26 December 2016

Brexit Referendum - Lessons to be learned

Citizens of the UK got a master class demonstrating how a potential referendum can be abused and become a political football. A 'promise' to hold a referendum about the country's future relationship with the EU was not worth the paper it is written on.
At present any referendum that is generously conceded by the governing class it is not really done in the full spirit of giving power to the people. That would only be the case if a referendum would be a permanent part of the political process or could be demanded to be held whenever a qualified number of citizens demand one.
Some may criticise that it is unfair that a small majority makes such a far-reaching decision which could bind the other half of the citizens to a policy their do not agree with.
This is a valid point and any referendum that has far-reaching implications, in particular about a constitutional matter, should require a more substantial quorum to make it binding.
This point conceded one would have to contend with the objection that all the decisions that led the UK to become deeper and deeper integrated into the EU should in turn also have been subjected to a referendum with an equally high quorum hurdle.
As matters stand, the citizens had hardly any say. Even the original referendum about joining the then EEC was based on promises that were never kept.

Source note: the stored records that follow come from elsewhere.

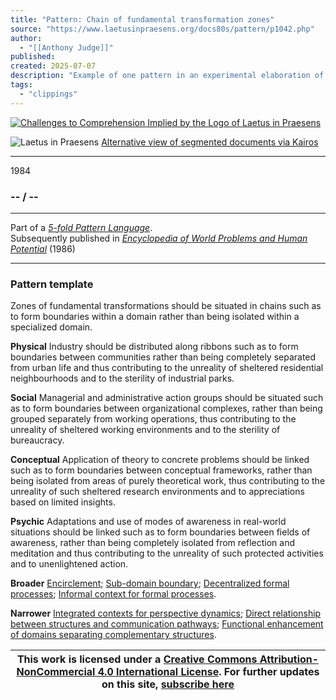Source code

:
 ```yaml
---
title: "Pattern: Chain of fundamental transformation zones"
source: "https://www.laetusinpraesens.org/docs80s/pattern/p1042.php"
author:
  - "[[Anthony Judge]]"
published:
created: 2025-07-07
description: "Example of one pattern in an experimental elaboration of a 5-fold pattern language. This explores the parallel between patterns at the physical level, the social level, the conceptual level, and the psychic level in the light of an underlying template based on the insights of Christopher Alexander"
tags:
  - "clippings"
---
```

[![Challenges to Comprehension Implied by the Logo
of Laetus in Praesens](https://www.laetusinpraesens.org/common/images/achngcol.jpg "Challenges to Comprehension Implied by the Logo
of Laetus in Praesens")](https://www.laetusinpraesens.org/context/logo_laetus.php)

![Laetus in Praesens](https://www.laetusinpraesens.org/common/images/laetus_title2.png) [Alternative view of segmented documents via Kairos](https://kairos.laetusinpraesens.org/p1042_8_pat_h_1)

---

1984

### \-- / --

---

Part of a *[5-fold Pattern Language](https://www.laetusinpraesens.org/docs80s/84patlan.php)*.  
Subsequently published in *[Encyclopedia of World Problems and Human Potential](https://www.un-intelligible.org/projects/homeency.php)* (1986)

---

### Pattern template

Zones of fundamental transformations should be situated in chains such as to form boundaries within a domain rather than being isolated within a specialized domain.

**Physical** Industry should be distributed along ribbons such as to form boundaries between communities rather than being completely separated from urban life and thus contributing to the unreality of sheltered residential neighbourhoods and to the sterility of industrial parks.

**Social** Managerial and administrative action groups should be situated such as to form boundaries between organizational complexes, rather than being grouped separately from working operations, thus contributing to the unreality of sheltered working environments and to the sterility of bureaucracy.

**Conceptual** Application of theory to concrete problems should be linked such as to form boundaries between conceptual frameworks, rather than being isolated from areas of purely theoretical work, thus contributing to the unreality of such sheltered research environments and to appreciations based on limited insights.

**Psychic** Adaptations and use of modes of awareness in real-world situations should be linked such as to form boundaries between fields of awareness, rather than being completely isolated from reflection and meditation and thus contributing to the unreality of such protected activities and to unenlightened action.

**Broader** [Encirclement](https://www.laetusinpraesens.org/docs80s/pattern/p1017.php); [Sub-domain boundary](https://www.laetusinpraesens.org/docs80s/pattern/p1013.php); [Decentralized formal processes](https://www.laetusinpraesens.org/docs80s/pattern/p1009.php); [Informal context for formal processes](https://www.laetusinpraesens.org/docs80s/pattern/p1041.php).

**Narrower** [Integrated contexts for perspective dynamics](https://www.laetusinpraesens.org/docs80s/pattern/p1080.php); [Direct relationship between structures and communication pathways](https://www.laetusinpraesens.org/docs80s/pattern/p1122.php); [Functional enhancement of domains separating complementary structures](https://www.laetusinpraesens.org/docs80s/pattern/p1106.php).

| This work is licensed under a [Creative Commons Attribution-NonCommercial 4.0 International License](http://creativecommons.org/licenses/by-nc/4.0/).  For further updates on this site, [subscribe here](https://laetusinpraesens.us19.list-manage.com/subscribe/post?u=1b1bc3aae057999099ff24455&id=4c64c53b45) |
| --- |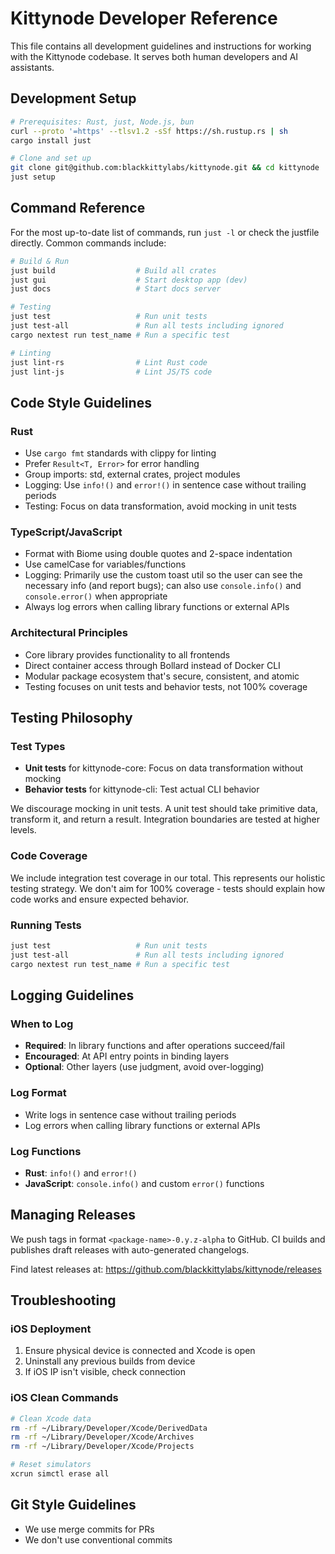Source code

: # Kittynode Developer Reference

This file contains all development guidelines and instructions for working with the Kittynode codebase. It serves both human developers and AI assistants.

## Development Setup
```bash
# Prerequisites: Rust, just, Node.js, bun
curl --proto '=https' --tlsv1.2 -sSf https://sh.rustup.rs | sh
cargo install just

# Clone and set up
git clone git@github.com:blackkittylabs/kittynode.git && cd kittynode
just setup
```

## Command Reference
For the most up-to-date list of commands, run `just -l` or check the justfile directly.
Common commands include:

```bash
# Build & Run
just build                  # Build all crates  
just gui                    # Start desktop app (dev)
just docs                   # Start docs server

# Testing
just test                   # Run unit tests
just test-all               # Run all tests including ignored
cargo nextest run test_name # Run a specific test

# Linting
just lint-rs                # Lint Rust code
just lint-js                # Lint JS/TS code
```

## Code Style Guidelines

### Rust
- Use `cargo fmt` standards with clippy for linting
- Prefer `Result<T, Error>` for error handling
- Group imports: std, external crates, project modules
- Logging: Use `info!()` and `error!()` in sentence case without trailing periods
- Testing: Focus on data transformation, avoid mocking in unit tests

### TypeScript/JavaScript
- Format with Biome using double quotes and 2-space indentation
- Use camelCase for variables/functions
- Logging: Primarily use the custom toast util so the user can see the necessary info (and report bugs); can also use `console.info()` and `console.error()` when appropriate
- Always log errors when calling library functions or external APIs

### Architectural Principles
- Core library provides functionality to all frontends
- Direct container access through Bollard instead of Docker CLI
- Modular package ecosystem that's secure, consistent, and atomic
- Testing focuses on unit tests and behavior tests, not 100% coverage

## Testing Philosophy

### Test Types
- **Unit tests** for kittynode-core: Focus on data transformation without mocking
- **Behavior tests** for kittynode-cli: Test actual CLI behavior

We discourage mocking in unit tests. A unit test should take primitive data, transform it, and return a result. Integration boundaries are tested at higher levels.

### Code Coverage
We include integration test coverage in our total. This represents our holistic testing strategy. We don't aim for 100% coverage - tests should explain how code works and ensure expected behavior.

### Running Tests
```bash
just test                   # Run unit tests
just test-all               # Run all tests including ignored
cargo nextest run test_name # Run a specific test
```

## Logging Guidelines

### When to Log
- **Required**: In library functions and after operations succeed/fail
- **Encouraged**: At API entry points in binding layers
- **Optional**: Other layers (use judgment, avoid over-logging)

### Log Format
- Write logs in sentence case without trailing periods
- Log errors when calling library functions or external APIs

### Log Functions
- **Rust**: `info!()` and `error!()`
- **JavaScript**: `console.info()` and custom `error()` functions

## Managing Releases

We push tags in format `<package-name>-0.y.z-alpha` to GitHub. CI builds and publishes draft releases with auto-generated changelogs.

Find latest releases at: https://github.com/blackkittylabs/kittynode/releases

## Troubleshooting

### iOS Deployment
1. Ensure physical device is connected and Xcode is open
2. Uninstall any previous builds from device
3. If iOS IP isn't visible, check connection

### iOS Clean Commands
```bash
# Clean Xcode data
rm -rf ~/Library/Developer/Xcode/DerivedData
rm -rf ~/Library/Developer/Xcode/Archives
rm -rf ~/Library/Developer/Xcode/Projects

# Reset simulators
xcrun simctl erase all
```

## Git Style Guidelines
- We use merge commits for PRs
- We don't use conventional commits
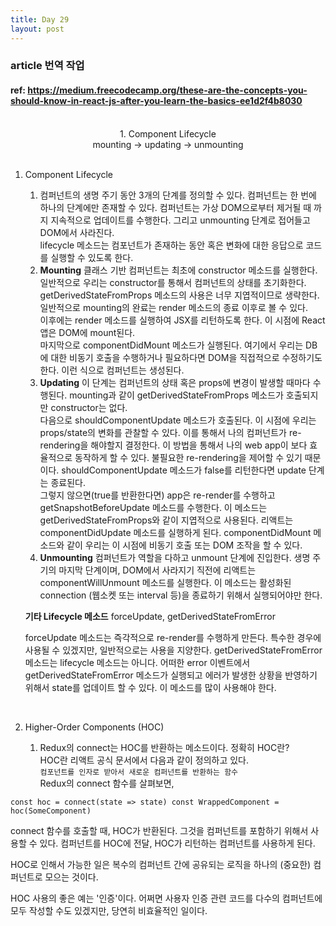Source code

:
 ```yaml
---
title: Day 29
layout: post
---
```


### article 번역 작업

#### ref: https://medium.freecodecamp.org/these-are-the-concepts-you-should-know-in-react-js-after-you-learn-the-basics-ee1d2f4b8030

<br>

<center>1. Component Lifecycle</center>
<center>mounting -> updating -> unmounting </center>
<center></center>
<center> </center>
<center></center>
<center> </center>
<center></center>
<center> </center>
<center></center>
<center> </center>
<br>

1. Component Lifecycle

   1. 컴퍼넌트의 생명 주기 동안 3개의 단계를 정의할 수 있다. 컴퍼넌트는 한 번에 하나의 단계에만 존재할 수 있다. 컴퍼넌트는 가상 DOM으로부터 제거될 때 까지 지속적으로 업데이트를 수행한다. 그리고 unmounting 단계로 접어들고 DOM에서 사라진다. <br>
      lifecycle 메소드는 컴포넌트가 존재하는 동안 혹은 변화에 대한 응답으로 코드를 실행할 수 있도록 한다. <br>
   2. **Mounting**
      클래스 기반 컴퍼넌트는 최초에 constructor 메소드를 실행한다. 일반적으로 우리는 constructor를 통해서 컴퍼넌트의 상태를 초기화한다.
      getDerivedStateFromProps 메소드의 사용은 너무 지엽적이므로 생략한다.
      일반적으로 mounting의 완료는 render 메소드의 종료 이후로 볼 수 있다.
      <br>
      이후에는 render 메소드를 실행하여 JSX를 리턴하도록 한다. 이 시점에 React 앱은 DOM에 mount된다.
      <br>
      마지막으로 componentDidMount 메소드가 실행된다. 여기에서 우리는 DB에 대한 비동기 호출을 수행하거나 필요하다면 DOM을 직접적으로 수정하기도 한다. 이런 식으로 컴퍼넌트는 생성된다.
   3. **Updating**
      이 단계는 컴퍼넌트의 상태 혹은 props에 변경이 발생할 때마다 수행된다. mounting과 같이 getDerivedStateFromProps 메소드가 호출되지만 constructor는 없다.
      <br>
      다음으로 shouldComponentUpdate 메소드가 호출된다. 이 시점에 우리는 props/state의 변화를 관찰할 수 있다. 이를 통해서 나의 컴퍼넌트가 re-rendering을 해야할지 결정한다. 이 방법을 통해서 나의 web app이 보다 효율적으로 동작하게 할 수 있다. 불필요한 re-rendering을 제어할 수 있기 때문이다. shouldComponentUpdate 메소드가 false를 리턴한다면 update 단계는 종료된다. <br>
      그렇지 않으면(true를 반환한다면) app은 re-render를 수행하고 getSnapshotBeforeUpdate 메소드를 수행한다. 이 메소드는 getDerivedStateFromProps와 같이 지엽적으로 사용된다.
      리액트는 componentDidUpdate 메소드를 실행하게 된다. componentDidMount 메소드와 같이 우리는 이 시점에 비동기 호출 또는 DOM 조작을 할 수 있다. <br>
   4. **Unmounting**
      컴퍼넌트가 역할을 다하고 unmount 단계에 진입한다. 생명 주기의 마지막 단계이며, DOM에서 사라지기 직전에 리액트는 componentWillUnmount 메소드를 실행한다. 이 메소드는 활성화된 connection (웹소켓 또는 interval 등)을 종료하기 위해서 실행되어야만 한다.<br>

   **기타 Lifecycle 메소드**
   forceUpdate, getDerivedStateFromError<br>

   forceUpdate 메소드는 즉각적으로 re-render를 수행하게 만든다. 특수한 경우에 사용될 수 있겠지만, 일반적으로는 사용을 지양한다. getDerivedStateFromError 메소드는 lifecycle 메소드는 아니다. 어떠한 error 이벤트에서 getDerivedStateFromError 메소드가 실행되고 에러가 발생한 상황을 반영하기 위해서 state를 업데이트 할 수 있다. 이 메소드를 많이 사용해야 한다.

    <br>

2. Higher-Order Components (HOC)
   1. Redux의 connect는 HOC를 반환하는 메소드이다. 정확히 HOC란?<br>
      HOC란 리액트 공식 문서에서 다음과 같이 정의하고 있다.<br>
      `컴포넌트를 인자로 받아서 새로운 컴퍼넌트를 반환하는 함수`<br>
      Redux의 connect 함수를 살펴보면,

`const hoc = connect(state => state) const WrappedComponent = hoc(SomeComponent)`

connect 함수를 호출할 때, HOC가 반환된다. 그것을 컴퍼넌트를 포함하기 위해서 사용할 수 있다.
컴퍼넌트를 HOC에 전달, HOC가 리턴하는 컴퍼넌트를 사용하게 된다. <br>

HOC로 인해서 가능한 일은 복수의 컴퍼넌트 간에 공유되는 로직을 하나의 (중요한) 컴퍼넌트로 모으는 것이다.

HOC 사용의 좋은 예는 '인증'이다. 어쩌면 사용자 인증 관련 코드를 다수의 컴퍼넌트에 모두 작성할 수도 있겠지만, 당연히 비효율적인 일이다.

In any case a referendum is merely being used under duress or used as just another trick to push through policies that the 'Elites' want to pursue can be abused. This is the usual argument against Direct Democracy and while it has the ring of truth to it is is based on a wrong form of referendum.If politicians honestly want to return power to the citizens (or as they always claim: 'Listen to the People') they would not cling to their power and support Direct Democracy and introduce it as binding requirement when any significant political decision is made.